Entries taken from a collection
= = =
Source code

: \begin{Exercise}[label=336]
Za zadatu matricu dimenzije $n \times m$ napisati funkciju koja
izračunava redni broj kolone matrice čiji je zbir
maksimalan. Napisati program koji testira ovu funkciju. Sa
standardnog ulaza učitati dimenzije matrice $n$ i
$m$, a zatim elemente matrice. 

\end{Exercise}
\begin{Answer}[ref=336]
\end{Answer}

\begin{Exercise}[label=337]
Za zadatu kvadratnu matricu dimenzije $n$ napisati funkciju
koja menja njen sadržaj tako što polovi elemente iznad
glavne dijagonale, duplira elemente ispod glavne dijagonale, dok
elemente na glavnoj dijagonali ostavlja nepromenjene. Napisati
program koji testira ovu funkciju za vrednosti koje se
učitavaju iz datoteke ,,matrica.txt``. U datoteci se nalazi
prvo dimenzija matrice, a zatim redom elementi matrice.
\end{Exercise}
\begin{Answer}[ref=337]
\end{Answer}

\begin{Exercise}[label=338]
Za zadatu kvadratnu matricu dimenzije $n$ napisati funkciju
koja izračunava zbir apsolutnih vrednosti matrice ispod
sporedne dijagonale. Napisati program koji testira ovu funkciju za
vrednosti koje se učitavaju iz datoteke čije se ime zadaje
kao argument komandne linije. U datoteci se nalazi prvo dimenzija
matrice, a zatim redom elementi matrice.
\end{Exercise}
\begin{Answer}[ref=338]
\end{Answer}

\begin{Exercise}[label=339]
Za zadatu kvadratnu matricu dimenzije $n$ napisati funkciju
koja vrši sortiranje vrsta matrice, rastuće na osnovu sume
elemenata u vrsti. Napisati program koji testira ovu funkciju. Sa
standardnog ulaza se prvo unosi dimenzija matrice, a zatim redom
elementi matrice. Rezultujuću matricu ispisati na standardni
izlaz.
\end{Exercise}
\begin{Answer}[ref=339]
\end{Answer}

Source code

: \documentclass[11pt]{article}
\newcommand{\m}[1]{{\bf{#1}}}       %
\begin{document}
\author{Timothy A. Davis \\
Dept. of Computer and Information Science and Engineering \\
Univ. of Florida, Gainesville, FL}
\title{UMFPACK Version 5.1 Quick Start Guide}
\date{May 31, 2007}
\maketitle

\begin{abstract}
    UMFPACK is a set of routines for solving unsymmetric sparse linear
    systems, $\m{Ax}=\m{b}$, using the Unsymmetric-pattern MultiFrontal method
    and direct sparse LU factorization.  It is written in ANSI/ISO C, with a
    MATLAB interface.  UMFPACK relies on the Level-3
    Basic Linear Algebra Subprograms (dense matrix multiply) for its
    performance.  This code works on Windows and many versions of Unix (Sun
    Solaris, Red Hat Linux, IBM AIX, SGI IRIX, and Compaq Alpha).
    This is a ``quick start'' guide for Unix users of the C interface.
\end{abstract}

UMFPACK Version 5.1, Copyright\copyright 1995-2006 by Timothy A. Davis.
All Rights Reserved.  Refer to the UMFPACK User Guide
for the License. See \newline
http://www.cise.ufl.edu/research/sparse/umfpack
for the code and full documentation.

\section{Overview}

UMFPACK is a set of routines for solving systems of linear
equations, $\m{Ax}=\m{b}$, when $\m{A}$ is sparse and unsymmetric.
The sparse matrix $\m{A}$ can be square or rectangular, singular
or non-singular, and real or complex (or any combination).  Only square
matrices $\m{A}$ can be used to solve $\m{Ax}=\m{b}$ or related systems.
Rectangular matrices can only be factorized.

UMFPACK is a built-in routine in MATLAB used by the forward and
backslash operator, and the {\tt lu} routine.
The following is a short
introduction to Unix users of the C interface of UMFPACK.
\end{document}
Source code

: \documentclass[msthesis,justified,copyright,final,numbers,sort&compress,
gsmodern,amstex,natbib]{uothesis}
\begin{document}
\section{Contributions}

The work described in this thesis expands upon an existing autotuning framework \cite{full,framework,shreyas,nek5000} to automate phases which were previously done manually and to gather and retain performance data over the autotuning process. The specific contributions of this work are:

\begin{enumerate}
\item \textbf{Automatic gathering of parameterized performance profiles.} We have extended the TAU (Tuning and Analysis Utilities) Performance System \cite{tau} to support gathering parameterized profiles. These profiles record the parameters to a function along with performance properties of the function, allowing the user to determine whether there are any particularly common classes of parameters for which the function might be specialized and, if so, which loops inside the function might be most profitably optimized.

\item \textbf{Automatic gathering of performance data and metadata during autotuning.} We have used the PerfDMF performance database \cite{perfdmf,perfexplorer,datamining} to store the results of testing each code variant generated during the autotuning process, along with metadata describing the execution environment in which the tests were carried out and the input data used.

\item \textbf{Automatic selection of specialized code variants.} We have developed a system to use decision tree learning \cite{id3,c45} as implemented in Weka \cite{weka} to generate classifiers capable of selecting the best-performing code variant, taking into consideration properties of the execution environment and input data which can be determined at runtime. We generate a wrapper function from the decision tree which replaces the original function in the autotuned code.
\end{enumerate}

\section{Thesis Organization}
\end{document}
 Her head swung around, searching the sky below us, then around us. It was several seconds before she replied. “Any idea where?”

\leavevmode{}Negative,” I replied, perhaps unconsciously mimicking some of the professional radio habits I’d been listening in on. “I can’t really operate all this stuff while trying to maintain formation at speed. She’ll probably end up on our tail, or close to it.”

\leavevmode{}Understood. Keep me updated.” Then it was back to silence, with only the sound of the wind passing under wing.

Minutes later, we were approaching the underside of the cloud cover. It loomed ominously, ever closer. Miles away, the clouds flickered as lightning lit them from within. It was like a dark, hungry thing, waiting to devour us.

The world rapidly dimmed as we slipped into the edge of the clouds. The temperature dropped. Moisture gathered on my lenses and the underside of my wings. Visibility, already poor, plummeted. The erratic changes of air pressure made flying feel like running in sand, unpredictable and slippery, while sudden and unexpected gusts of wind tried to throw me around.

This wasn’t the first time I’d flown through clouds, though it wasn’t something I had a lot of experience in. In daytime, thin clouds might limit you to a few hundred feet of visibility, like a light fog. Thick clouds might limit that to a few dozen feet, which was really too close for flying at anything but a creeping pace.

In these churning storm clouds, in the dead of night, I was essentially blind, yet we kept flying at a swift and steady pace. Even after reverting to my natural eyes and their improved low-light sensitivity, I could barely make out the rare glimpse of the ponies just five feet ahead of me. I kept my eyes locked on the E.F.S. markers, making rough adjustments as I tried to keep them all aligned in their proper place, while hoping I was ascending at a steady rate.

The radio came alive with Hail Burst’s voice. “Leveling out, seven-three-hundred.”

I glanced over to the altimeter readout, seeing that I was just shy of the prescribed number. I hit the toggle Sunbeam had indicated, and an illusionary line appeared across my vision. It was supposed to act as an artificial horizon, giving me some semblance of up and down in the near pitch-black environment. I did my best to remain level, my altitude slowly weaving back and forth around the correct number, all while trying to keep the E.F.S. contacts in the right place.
= = =
Which lines of the data include the string "trying"? Copy each of them.

\leavevmode{}Negative,” I replied, perhaps unconsciously mimicking some of the professional radio habits I’d been listening in on. “I can’t really operate all this stuff while trying to maintain formation at speed. She’ll probably end up on our tail, or close to it.”
I glanced over to the altimeter readout, seeing that I was just shy of the prescribed number. I hit the toggle Sunbeam had indicated, and an illusionary line appeared across my vision. It was supposed to act as an artificial horizon, giving me some semblance of up and down in the near pitch-black environment. I did my best to remain level, my altitude slowly weaving back and forth around the correct number, all while trying to keep the E.F.S. contacts in the right place.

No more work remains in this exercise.